El poseedor del intachable dedo flamígero que ahora “condena” a la UCA por tan burdos cargos, asegura que tal viraje “no podría ser de otra forma” pues ya no le queda “ni la sombra de aquellos curas pensantes con quienes se podía debatir por su profundidad […]”.
De esos clérigos dice, con inaudito derroche de humildad, hasta él
aprendió. Cabe entonces, para aclararnos, preguntar cuáles son los “curas” que echa de menos. Pero antes hay que señalar otra ligereza en el mismo tono: que “hoy los curas que están salen no solo del lado de la ANEP […] sino que (sic) los apoyan”.

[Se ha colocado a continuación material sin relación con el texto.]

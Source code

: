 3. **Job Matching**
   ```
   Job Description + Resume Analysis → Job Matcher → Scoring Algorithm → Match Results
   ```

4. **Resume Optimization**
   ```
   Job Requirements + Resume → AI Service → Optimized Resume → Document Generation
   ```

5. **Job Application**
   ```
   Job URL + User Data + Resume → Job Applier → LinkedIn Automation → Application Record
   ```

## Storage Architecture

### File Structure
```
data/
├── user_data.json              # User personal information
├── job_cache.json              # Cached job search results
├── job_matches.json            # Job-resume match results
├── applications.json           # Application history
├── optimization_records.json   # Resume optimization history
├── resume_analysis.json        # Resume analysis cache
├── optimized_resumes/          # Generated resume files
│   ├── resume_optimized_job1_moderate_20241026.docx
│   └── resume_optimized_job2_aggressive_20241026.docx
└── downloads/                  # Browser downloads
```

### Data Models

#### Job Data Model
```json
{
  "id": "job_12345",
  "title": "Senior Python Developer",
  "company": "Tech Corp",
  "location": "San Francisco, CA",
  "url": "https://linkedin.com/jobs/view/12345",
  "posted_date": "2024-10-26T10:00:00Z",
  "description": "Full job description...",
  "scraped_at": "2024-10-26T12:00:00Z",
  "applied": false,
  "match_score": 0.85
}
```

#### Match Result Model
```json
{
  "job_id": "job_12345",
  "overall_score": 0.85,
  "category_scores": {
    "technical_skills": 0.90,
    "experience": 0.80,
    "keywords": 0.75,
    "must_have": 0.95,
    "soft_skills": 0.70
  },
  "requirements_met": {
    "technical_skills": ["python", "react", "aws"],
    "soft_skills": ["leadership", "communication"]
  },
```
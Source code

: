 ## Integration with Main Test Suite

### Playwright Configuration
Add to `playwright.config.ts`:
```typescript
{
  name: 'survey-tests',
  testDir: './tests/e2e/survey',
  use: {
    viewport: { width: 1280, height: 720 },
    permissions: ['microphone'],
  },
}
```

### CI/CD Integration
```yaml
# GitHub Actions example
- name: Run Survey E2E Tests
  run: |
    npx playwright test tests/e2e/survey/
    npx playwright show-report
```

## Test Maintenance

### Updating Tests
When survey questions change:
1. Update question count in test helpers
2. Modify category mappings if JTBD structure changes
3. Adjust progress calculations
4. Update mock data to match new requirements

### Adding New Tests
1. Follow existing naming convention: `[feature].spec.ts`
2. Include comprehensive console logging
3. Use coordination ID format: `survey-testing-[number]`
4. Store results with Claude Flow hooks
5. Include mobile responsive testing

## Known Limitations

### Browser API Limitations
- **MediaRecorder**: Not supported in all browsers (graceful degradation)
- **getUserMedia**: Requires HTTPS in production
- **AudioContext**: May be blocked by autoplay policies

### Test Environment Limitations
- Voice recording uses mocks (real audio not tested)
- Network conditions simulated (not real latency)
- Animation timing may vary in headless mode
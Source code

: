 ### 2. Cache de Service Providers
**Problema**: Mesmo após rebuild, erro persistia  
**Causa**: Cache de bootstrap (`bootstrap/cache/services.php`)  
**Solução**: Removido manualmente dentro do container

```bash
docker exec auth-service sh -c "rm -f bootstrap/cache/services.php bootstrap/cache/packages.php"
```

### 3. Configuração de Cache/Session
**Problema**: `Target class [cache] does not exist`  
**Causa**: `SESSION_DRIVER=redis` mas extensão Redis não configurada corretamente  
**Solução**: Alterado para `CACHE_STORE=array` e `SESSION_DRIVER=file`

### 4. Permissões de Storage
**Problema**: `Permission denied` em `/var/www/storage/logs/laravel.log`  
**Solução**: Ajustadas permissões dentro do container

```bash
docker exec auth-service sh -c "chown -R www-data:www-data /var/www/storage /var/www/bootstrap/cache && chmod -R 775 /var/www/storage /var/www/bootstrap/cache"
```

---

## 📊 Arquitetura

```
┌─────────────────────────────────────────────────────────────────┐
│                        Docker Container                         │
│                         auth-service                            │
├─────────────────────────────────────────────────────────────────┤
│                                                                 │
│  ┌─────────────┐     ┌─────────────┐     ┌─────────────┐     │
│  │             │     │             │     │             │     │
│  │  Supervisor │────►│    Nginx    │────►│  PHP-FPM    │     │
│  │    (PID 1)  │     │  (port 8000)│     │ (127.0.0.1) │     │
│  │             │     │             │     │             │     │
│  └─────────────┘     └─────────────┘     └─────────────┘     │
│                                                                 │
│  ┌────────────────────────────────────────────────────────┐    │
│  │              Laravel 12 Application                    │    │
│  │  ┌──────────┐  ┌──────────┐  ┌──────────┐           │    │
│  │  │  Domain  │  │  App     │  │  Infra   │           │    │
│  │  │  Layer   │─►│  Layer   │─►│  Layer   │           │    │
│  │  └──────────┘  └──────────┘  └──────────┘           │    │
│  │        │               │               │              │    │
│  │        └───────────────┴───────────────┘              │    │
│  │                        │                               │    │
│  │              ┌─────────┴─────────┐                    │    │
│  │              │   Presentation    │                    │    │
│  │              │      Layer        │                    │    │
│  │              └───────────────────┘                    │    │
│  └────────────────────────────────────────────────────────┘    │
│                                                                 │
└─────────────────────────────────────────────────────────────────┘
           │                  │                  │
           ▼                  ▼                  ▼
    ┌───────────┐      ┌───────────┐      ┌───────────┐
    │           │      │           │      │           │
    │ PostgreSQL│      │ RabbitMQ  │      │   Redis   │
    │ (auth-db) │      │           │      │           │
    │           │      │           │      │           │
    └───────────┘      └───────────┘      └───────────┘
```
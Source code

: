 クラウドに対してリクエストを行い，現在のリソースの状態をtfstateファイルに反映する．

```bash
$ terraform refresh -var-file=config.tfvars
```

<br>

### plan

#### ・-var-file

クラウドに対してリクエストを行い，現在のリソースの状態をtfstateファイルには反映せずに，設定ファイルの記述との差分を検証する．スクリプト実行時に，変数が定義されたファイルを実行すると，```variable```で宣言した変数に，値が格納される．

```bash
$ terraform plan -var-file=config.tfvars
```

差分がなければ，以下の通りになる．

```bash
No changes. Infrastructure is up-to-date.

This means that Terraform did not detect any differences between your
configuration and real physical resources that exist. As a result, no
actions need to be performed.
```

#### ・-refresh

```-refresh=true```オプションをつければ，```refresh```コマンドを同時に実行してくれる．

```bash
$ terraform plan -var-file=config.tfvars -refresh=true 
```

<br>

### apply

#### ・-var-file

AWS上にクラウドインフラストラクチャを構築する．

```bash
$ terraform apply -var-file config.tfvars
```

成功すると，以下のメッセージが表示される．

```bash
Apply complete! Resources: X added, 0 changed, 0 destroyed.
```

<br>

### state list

¿Cuándo, cómo y en qué? ¡Por favor! Si a esas vamos, abusando de la
chabacanería, cabría preguntar si hoy ya son “comandantes” Francisco
Merino y Rodolfo Parker.
¿Estará
Ignacio Ellacuría, el rector mártir, entre quienes este duro censor
echa de menos y de quien muchos –sin serlo– presumen que fue su
“maestro” y hasta su “amigo”? Acá en la UCA también está presente, pero
por otra razón: por haberle marcado su rumbo en lo que toca a la
conexión entre pensamiento y acción, siendo honesta con la verdad y
teniendo presentes como su centro a las mayorías populares y la realidad
nacional. Por eso, además de evocarlo, en momentos como los que
actualmente transita el país se trata de ser fiel a su consistencia.
El
inquisidor de turno quizás no recuerda el papel de Ellacuría durante la
coyuntura nacional a mediados de 1974. Ubiquémonos en ese trance,
cuando el penúltimo de los presidentes militares –que llegó a la silla
mediante un escandaloso fraude de la mano del Partido de Conciliación
Nacional (PCN), ahora CN, y uno de los más represivos de la historia
nacional– impulsó el decreto del llamado “Primer proyecto de
transformación agraria”. El coronel Arturo Armando Molina con
“definición, decisión y firmeza” inició ese proceso arguyendo, entre
otras cosas, que era el “seguro de vida” para el sistema opresor y
excluyente ante al avance de la lucha –esa sí– revolucionaria.
¿Reacciones?
¡Hubo de todo! Obviamente, la Asociación Nacional de la Empresa Privada
(ANEP) junto con el resto de gremiales empresariales y el llamado
Frente Agropecuario de la Región Oriental (FARO) –creado en ese marco–
se opusieron rabiosamente. La Democracia Cristiana de la época, llamó al
pueblo a no ser engañado con “campañas y controversias de los poderosos”, a estar “vigilante” y a “distinguir los hechos reales de la palabrería demagógica”.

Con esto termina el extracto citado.